3. Deploy both scripts as type ID and update them until they reference each other. (This option didn’t existed when I first considered this design as then I was fully committed to reference by data).

4. Other more convoluted ways like using external type ID cells with this data…

If I understand correctly, the design you propose follows 2, right? Could you explain again the advantages it has over 1?

If it’s about fixing the size of withdrawal receipt args, even with 1 we could just pad the deposit lock args with zeros…

Which brings the question, do we know the exact size of the withdrawal request lock args length?

Not really, but we could fix it to a reasonable non-zero value, just we must keep in mind that:

• We are basically wasting some CKB for state rent in Deposits (around 20%-30% increase in state rent)

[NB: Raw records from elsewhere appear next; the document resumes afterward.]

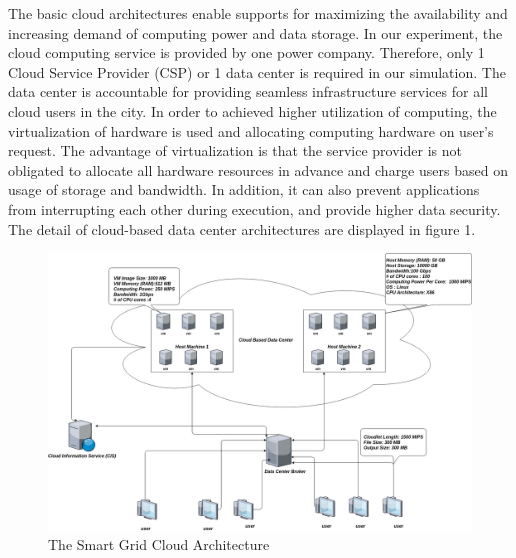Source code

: \documentclass[12pt]{article}
\begin{document}
The basic cloud architectures enable supports for maximizing the availability and increasing demand of computing power and data storage\cite{ok2}. In our experiment, the cloud computing service is provided by one power company. Therefore, only 1 Cloud Service Provider (CSP) or 1 data center is required in our simulation. The data center is accountable for providing seamless infrastructure services for all cloud users in the city. In order to achieved higher utilization of computing, the virtualization of hardware is used and allocating computing hardware on user's request. The advantage of virtualization is that the service provider is not obligated to allocate all  hardware resources in advance and charge users based on usage of storage and bandwidth. In addition, it can also prevent applications from interrupting each other during execution, and provide higher data security. The detail of cloud-based data center architectures are displayed in figure 1.

\begin{figure}[ht!]
\centering
\includegraphics[scale=0.3]{Smart_Grid_Cloud.png}
\caption{The Smart Grid Cloud Architecture}
\end{figure}
\end{document}
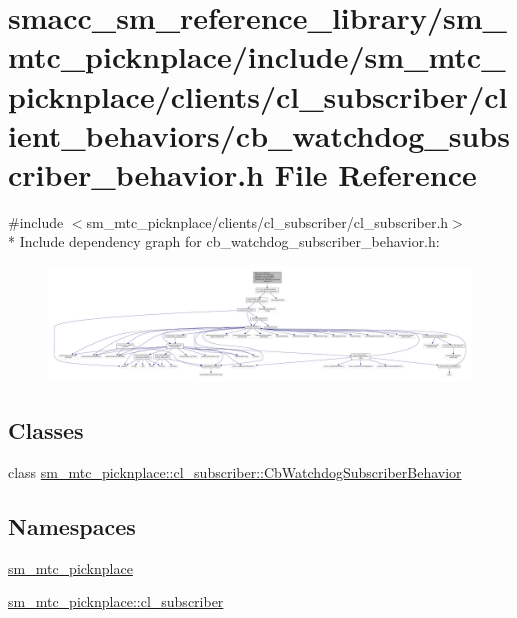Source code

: \hypertarget{sm__mtc__picknplace_2include_2sm__mtc__picknplace_2clients_2cl__subscriber_2client__behaviors_2c69bb672fd14fe2f6ffe93585de7618b7}{}\section{smacc\+\_\+sm\+\_\+reference\+\_\+library/sm\+\_\+mtc\+\_\+picknplace/include/sm\+\_\+mtc\+\_\+picknplace/clients/cl\+\_\+subscriber/client\+\_\+behaviors/cb\+\_\+watchdog\+\_\+subscriber\+\_\+behavior.h File Reference}
\label{sm__mtc__picknplace_2include_2sm__mtc__picknplace_2clients_2cl__subscriber_2client__behaviors_2c69bb672fd14fe2f6ffe93585de7618b7}
{\ttfamily \#include $<$sm\+\_\+mtc\+\_\+picknplace/clients/cl\+\_\+subscriber/cl\+\_\+subscriber.\+h$>$}\\*
Include dependency graph for cb\+\_\+watchdog\+\_\+subscriber\+\_\+behavior.\+h\+:
\nopagebreak
\begin{figure}[H]
\begin{center}
\leavevmode
\includegraphics[width=350pt]{sm__mtc__picknplace_2include_2sm__mtc__picknplace_2clients_2cl__subscriber_2client__behaviors_2c644df3694cbcc7a152d8a13b1ca0651b}
\end{center}
\end{figure}
\subsection*{Classes}
\begin{DoxyCompactItemize}
\item 
class \hyperlink{classsm__mtc__picknplace_1_1cl__subscriber_1_1CbWatchdogSubscriberBehavior}{sm\+\_\+mtc\+\_\+picknplace\+::cl\+\_\+subscriber\+::\+Cb\+Watchdog\+Subscriber\+Behavior}
\end{DoxyCompactItemize}
\subsection*{Namespaces}
\begin{DoxyCompactItemize}
\item 
 \hyperlink{namespacesm__mtc__picknplace}{sm\+\_\+mtc\+\_\+picknplace}
\item 
 \hyperlink{namespacesm__mtc__picknplace_1_1cl__subscriber}{sm\+\_\+mtc\+\_\+picknplace\+::cl\+\_\+subscriber}
\end{DoxyCompactItemize}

• We are giving a preferential treatment to some user locks respectfully to others (still different from the protocol being tied up to a singular external lock)

Personally I don’t consider either of them deal breakers, so let’s examine this path!

For example, we could target base Omnilock args length, so args length could be 21 bytes. Omnilock is a nice choice as it offers both direct signature unlocking and delegated signature unlocking (in case both user wallet does not support directly Omnilock and user wallet lock args length is not 21). Also it would be CoBuild ready for free.

Given all this reasoning, we could pad deposit args with 21 bytes, so that withdrawal requests can directly use Omnilock. In your opinion, would this improve the overall iCKB design?